## Work order
If an entry below contains an image, drop the image and retype the rest exactly.

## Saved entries

§ §

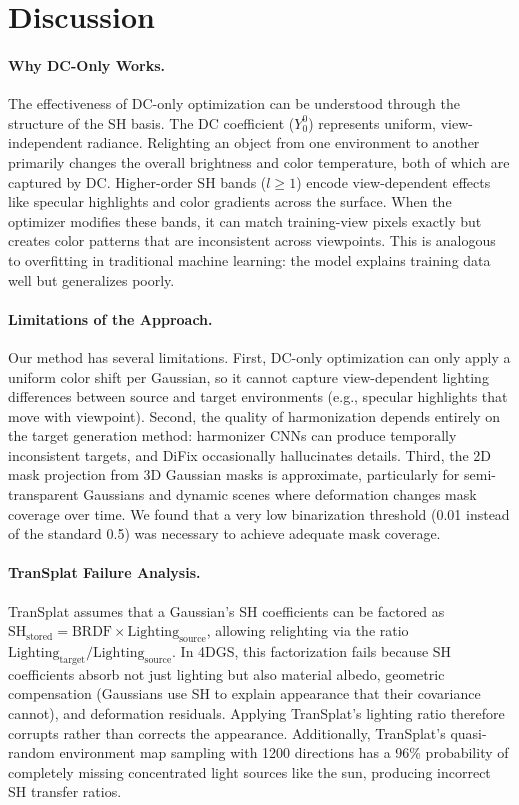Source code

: \documentclass[10pt,twocolumn,letterpaper]{article}
\begin{document}
\section{Discussion}

\paragraph{Why DC-Only Works.}
The effectiveness of DC-only optimization can be understood through the structure of the SH basis. The DC coefficient ($Y_0^0$) represents uniform, view-independent radiance. Relighting an object from one environment to another primarily changes the overall brightness and color temperature, both of which are captured by DC. Higher-order SH bands ($l \geq 1$) encode view-dependent effects like specular highlights and color gradients across the surface. When the optimizer modifies these bands, it can match training-view pixels exactly but creates color patterns that are inconsistent across viewpoints. This is analogous to overfitting in traditional machine learning: the model explains training data well but generalizes poorly.

\paragraph{Limitations of the Approach.}
Our method has several limitations. First, DC-only optimization can only apply a uniform color shift per Gaussian, so it cannot capture view-dependent lighting differences between source and target environments (e.g., specular highlights that move with viewpoint). Second, the quality of harmonization depends entirely on the target generation method: harmonizer CNNs can produce temporally inconsistent targets, and DiFix occasionally hallucinates details. Third, the 2D mask projection from 3D Gaussian masks is approximate, particularly for semi-transparent Gaussians and dynamic scenes where deformation changes mask coverage over time. We found that a very low binarization threshold (0.01 instead of the standard 0.5) was necessary to achieve adequate mask coverage.

\paragraph{TranSplat Failure Analysis.}
TranSplat assumes that a Gaussian's SH coefficients can be factored as $\text{SH}_{\text{stored}} = \text{BRDF} \times \text{Lighting}_{\text{source}}$, allowing relighting via the ratio $\text{Lighting}_{\text{target}} / \text{Lighting}_{\text{source}}$. In 4DGS, this factorization fails because SH coefficients absorb not just lighting but also material albedo, geometric compensation (Gaussians use SH to explain appearance that their covariance cannot), and deformation residuals. Applying TranSplat's lighting ratio therefore corrupts rather than corrects the appearance. Additionally, TranSplat's quasi-random environment map sampling with 1200 directions has a 96\% probability of completely missing concentrated light sources like the sun, producing incorrect SH transfer ratios.
\end{document}
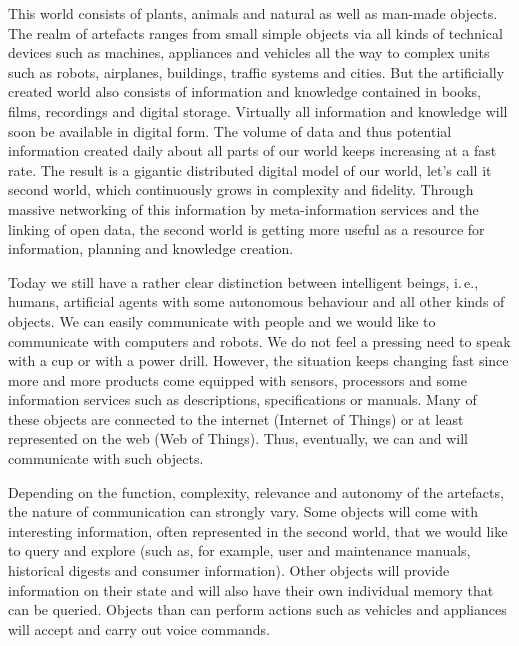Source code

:\documentclass[10pt, plain]{../../metanetpaper}
\begin{document}
\begin{multicols}{2}
This world consists of plants, animals and natural as well as man-made objects. The realm of artefacts ranges from small simple objects via all kinds of technical devices such as machines, appliances and vehicles all the way to complex units such as robots, airplanes, buildings, traffic systems and cities. But the artificially created world also consists of information and knowledge contained in books, films, recordings and digital storage. Virtually all information and knowledge will soon be available in digital form. The volume of data and thus potential information created daily about all parts of our world keeps increasing at a fast rate. The result is a gigantic distributed digital model of our world, let’s call it second world, which continuously grows in complexity and fidelity. Through massive networking of this information by meta-information services and the linking of open data, the second world is getting more useful as a resource for information, planning and knowledge creation. 
 
Today we still have a rather clear distinction between intelligent beings, i.\,e., humans, artificial agents with some autonomous behaviour and all other kinds of objects. We can easily communicate with people and we would like to communicate with computers and robots. We do not feel a pressing need to speak with a cup or with a power drill. However, the situation keeps changing fast since more and more products come equipped with sensors, processors and some information services such as descriptions, specifications or manuals. Many of these objects are connected to the internet (Internet of Things) or at least represented on the web (Web of Things). Thus, eventually, we can and will communicate with such objects.
 
Depending on the function, complexity, relevance and autonomy of the artefacts, the nature of communication can strongly vary. Some objects will come with interesting information, often represented in the second world, that we would like to query and explore (such as, for example, user and maintenance manuals, historical digests and consumer information). Other objects will provide information on their state and will also have their own individual memory that can be queried. Objects than can perform actions such as vehicles and appliances will accept and carry out voice commands. 
 
 

\end{multicols}
\end{document}
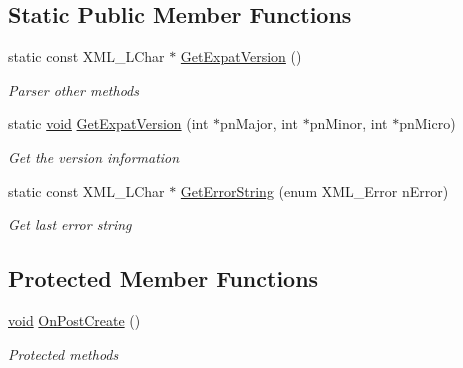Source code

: \subsection*{\-Static \-Public \-Member \-Functions}
\begin{DoxyCompactItemize}
\item 
static const \-X\-M\-L\-\_\-\-L\-Char $\ast$ \hyperlink{class_c_expat_impl_aad3b5874db5b019fcd5fb370bb585463}{\-Get\-Expat\-Version} ()
\begin{DoxyCompactList}\small\item\em \-Parser other methods \end{DoxyCompactList}\item 
static \hyperlink{_cpclient_8h_a6464f7480a0fd0ee170cba12b2c0497f}{void} \hyperlink{class_c_expat_impl_ac6bd3e8292fecc53dfd04038f851eb97}{\-Get\-Expat\-Version} (int $\ast$pn\-Major, int $\ast$pn\-Minor, int $\ast$pn\-Micro)
\begin{DoxyCompactList}\small\item\em \-Get the version information \end{DoxyCompactList}\item 
static const \-X\-M\-L\-\_\-\-L\-Char $\ast$ \hyperlink{class_c_expat_impl_a1e549012634630c0dc954cd6f15f25e5}{\-Get\-Error\-String} (enum \-X\-M\-L\-\_\-\-Error n\-Error)
\begin{DoxyCompactList}\small\item\em \-Get last error string \end{DoxyCompactList}\end{DoxyCompactItemize}
\subsection*{\-Protected \-Member \-Functions}
\begin{DoxyCompactItemize}
\item 
\hyperlink{_cpclient_8h_a6464f7480a0fd0ee170cba12b2c0497f}{void} \hyperlink{class_c_expat_impl_a348eb163ca08ff99195a91e50c27ee2c}{\-On\-Post\-Create} ()
\begin{DoxyCompactList}\small\item\em \-Protected methods \end{DoxyCompactList}\end{DoxyCompactItemize}
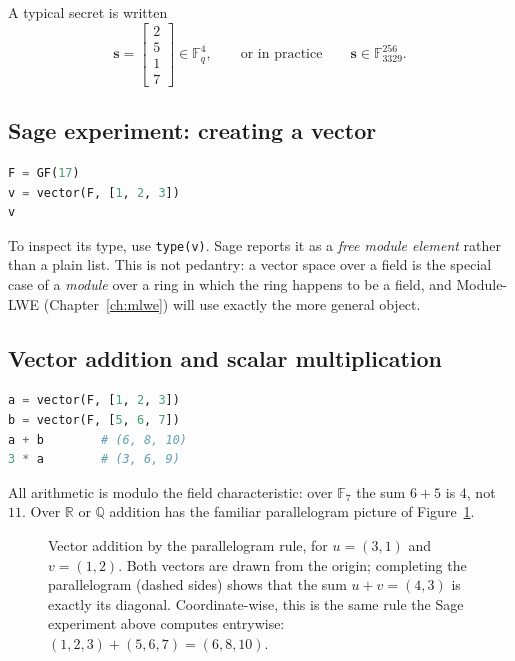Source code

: A typical secret is written
\[
\mathbf{s} = \begin{bmatrix}2\\5\\1\\7\end{bmatrix} \in \mathbb{F}_{q}^{4},
\qquad\text{or in practice}\qquad
\mathbf{s} \in \mathbb{F}_{3329}^{256}.
\]

\subsection{Sage experiment: creating a vector}

\begin{lstlisting}[language=Python]
F = GF(17)
v = vector(F, [1, 2, 3])
v
\end{lstlisting}

To inspect its type, use \texttt{type(v)}. Sage reports it as a \emph{free module element} rather than a plain list. This is not pedantry: a vector space over a field is the special case of a \emph{module} over a ring in which the ring happens to be a field, and Module-LWE (Chapter~\ref{ch:mlwe}) will use exactly the more general object.

\subsection{Vector addition and scalar multiplication}

\begin{lstlisting}[language=Python]
a = vector(F, [1, 2, 3])
b = vector(F, [5, 6, 7])
a + b        # (6, 8, 10)
3 * a        # (3, 6, 9)
\end{lstlisting}

All arithmetic is modulo the field characteristic: over $\mathbb{F}_7$ the sum $6+5$ is $4$, not $11$. Over $\mathbb{R}$ or $\mathbb{Q}$ addition has the familiar parallelogram picture of Figure~\ref{fig:vector-addition}.

\begin{figure}[H]
\centering
{}
\caption{Vector addition by the parallelogram rule, for $u=(3,1)$ and $v=(1,2)$. Both vectors are drawn from the origin; completing the parallelogram (dashed sides) shows that the sum $u+v=(4,3)$ is exactly its diagonal. Coordinate-wise, this is the same rule the Sage experiment above computes entrywise: $(1,2,3)+(5,6,7)=(6,8,10)$.}
\label{fig:vector-addition}
\end{figure}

§ §

## Exercise output
Source code

: \documentclass[10pt,twocolumn,letterpaper]{article}
\begin{document}
\section{Discussion}

\paragraph{Why DC-Only Works.}
The effectiveness of DC-only optimization can be understood through the structure of the SH basis. The DC coefficient ($Y_0^0$) represents uniform, view-independent radiance. Relighting an object from one environment to another primarily changes the overall brightness and color temperature, both of which are captured by DC. Higher-order SH bands ($l \geq 1$) encode view-dependent effects like specular highlights and color gradients across the surface. When the optimizer modifies these bands, it can match training-view pixels exactly but creates color patterns that are inconsistent across viewpoints. This is analogous to overfitting in traditional machine learning: the model explains training data well but generalizes poorly.

\paragraph{Limitations of the Approach.}
Our method has several limitations. First, DC-only optimization can only apply a uniform color shift per Gaussian, so it cannot capture view-dependent lighting differences between source and target environments (e.g., specular highlights that move with viewpoint). Second, the quality of harmonization depends entirely on the target generation method: harmonizer CNNs can produce temporally inconsistent targets, and DiFix occasionally hallucinates details. Third, the 2D mask projection from 3D Gaussian masks is approximate, particularly for semi-transparent Gaussians and dynamic scenes where deformation changes mask coverage over time. We found that a very low binarization threshold (0.01 instead of the standard 0.5) was necessary to achieve adequate mask coverage.

\paragraph{TranSplat Failure Analysis.}
TranSplat assumes that a Gaussian's SH coefficients can be factored as $\text{SH}_{\text{stored}} = \text{BRDF} \times \text{Lighting}_{\text{source}}$, allowing relighting via the ratio $\text{Lighting}_{\text{target}} / \text{Lighting}_{\text{source}}$. In 4DGS, this factorization fails because SH coefficients absorb not just lighting but also material albedo, geometric compensation (Gaussians use SH to explain appearance that their covariance cannot), and deformation residuals. Applying TranSplat's lighting ratio therefore corrupts rather than corrects the appearance. Additionally, TranSplat's quasi-random environment map sampling with 1200 directions has a 96\% probability of completely missing concentrated light sources like the sun, producing incorrect SH transfer ratios.
\end{document}
Source code

:\documentclass[10pt, plain]{../../metanetpaper}
\begin{document}
\begin{multicols}{2}
This world consists of plants, animals and natural as well as man-made objects. The realm of artefacts ranges from small simple objects via all kinds of technical devices such as machines, appliances and vehicles all the way to complex units such as robots, airplanes, buildings, traffic systems and cities. But the artificially created world also consists of information and knowledge contained in books, films, recordings and digital storage. Virtually all information and knowledge will soon be available in digital form. The volume of data and thus potential information created daily about all parts of our world keeps increasing at a fast rate. The result is a gigantic distributed digital model of our world, let’s call it second world, which continuously grows in complexity and fidelity. Through massive networking of this information by meta-information services and the linking of open data, the second world is getting more useful as a resource for information, planning and knowledge creation. 
 
Today we still have a rather clear distinction between intelligent beings, i.\,e., humans, artificial agents with some autonomous behaviour and all other kinds of objects. We can easily communicate with people and we would like to communicate with computers and robots. We do not feel a pressing need to speak with a cup or with a power drill. However, the situation keeps changing fast since more and more products come equipped with sensors, processors and some information services such as descriptions, specifications or manuals. Many of these objects are connected to the internet (Internet of Things) or at least represented on the web (Web of Things). Thus, eventually, we can and will communicate with such objects.
 
Depending on the function, complexity, relevance and autonomy of the artefacts, the nature of communication can strongly vary. Some objects will come with interesting information, often represented in the second world, that we would like to query and explore (such as, for example, user and maintenance manuals, historical digests and consumer information). Other objects will provide information on their state and will also have their own individual memory that can be queried. Objects than can perform actions such as vehicles and appliances will accept and carry out voice commands. 
 
 

\end{multicols}
\end{document}
Source code

: \subsection*{\-Static \-Public \-Member \-Functions}
\begin{DoxyCompactItemize}
\item 
static const \-X\-M\-L\-\_\-\-L\-Char $\ast$ \hyperlink{class_c_expat_impl_aad3b5874db5b019fcd5fb370bb585463}{\-Get\-Expat\-Version} ()
\begin{DoxyCompactList}\small\item\em \-Parser other methods \end{DoxyCompactList}\item 
static \hyperlink{_cpclient_8h_a6464f7480a0fd0ee170cba12b2c0497f}{void} \hyperlink{class_c_expat_impl_ac6bd3e8292fecc53dfd04038f851eb97}{\-Get\-Expat\-Version} (int $\ast$pn\-Major, int $\ast$pn\-Minor, int $\ast$pn\-Micro)
\begin{DoxyCompactList}\small\item\em \-Get the version information \end{DoxyCompactList}\item 
static const \-X\-M\-L\-\_\-\-L\-Char $\ast$ \hyperlink{class_c_expat_impl_a1e549012634630c0dc954cd6f15f25e5}{\-Get\-Error\-String} (enum \-X\-M\-L\-\_\-\-Error n\-Error)
\begin{DoxyCompactList}\small\item\em \-Get last error string \end{DoxyCompactList}\end{DoxyCompactItemize}
\subsection*{\-Protected \-Member \-Functions}
\begin{DoxyCompactItemize}
\item 
\hyperlink{_cpclient_8h_a6464f7480a0fd0ee170cba12b2c0497f}{void} \hyperlink{class_c_expat_impl_a348eb163ca08ff99195a91e50c27ee2c}{\-On\-Post\-Create} ()
\begin{DoxyCompactList}\small\item\em \-Protected methods \end{DoxyCompactList}\end{DoxyCompactItemize}
Source code

: A typical secret is written
\[
\mathbf{s} = \begin{bmatrix}2\\5\\1\\7\end{bmatrix} \in \mathbb{F}_{q}^{4},
\qquad\text{or in practice}\qquad
\mathbf{s} \in \mathbb{F}_{3329}^{256}.
\]

\subsection{Sage experiment: creating a vector}

\begin{lstlisting}[language=Python]
F = GF(17)
v = vector(F, [1, 2, 3])
v
\end{lstlisting}

To inspect its type, use \texttt{type(v)}. Sage reports it as a \emph{free module element} rather than a plain list. This is not pedantry: a vector space over a field is the special case of a \emph{module} over a ring in which the ring happens to be a field, and Module-LWE (Chapter~\ref{ch:mlwe}) will use exactly the more general object.

\subsection{Vector addition and scalar multiplication}

\begin{lstlisting}[language=Python]
a = vector(F, [1, 2, 3])
b = vector(F, [5, 6, 7])
a + b        # (6, 8, 10)
3 * a        # (3, 6, 9)
\end{lstlisting}

All arithmetic is modulo the field characteristic: over $\mathbb{F}_7$ the sum $6+5$ is $4$, not $11$. Over $\mathbb{R}$ or $\mathbb{Q}$ addition has the familiar parallelogram picture of Figure~\ref{fig:vector-addition}.

\begin{figure}[H]
\centering
{}
\caption{Vector addition by the parallelogram rule, for $u=(3,1)$ and $v=(1,2)$. Both vectors are drawn from the origin; completing the parallelogram (dashed sides) shows that the sum $u+v=(4,3)$ is exactly its diagonal. Coordinate-wise, this is the same rule the Sage experiment above computes entrywise: $(1,2,3)+(5,6,7)=(6,8,10)$.}
\label{fig:vector-addition}
\end{figure}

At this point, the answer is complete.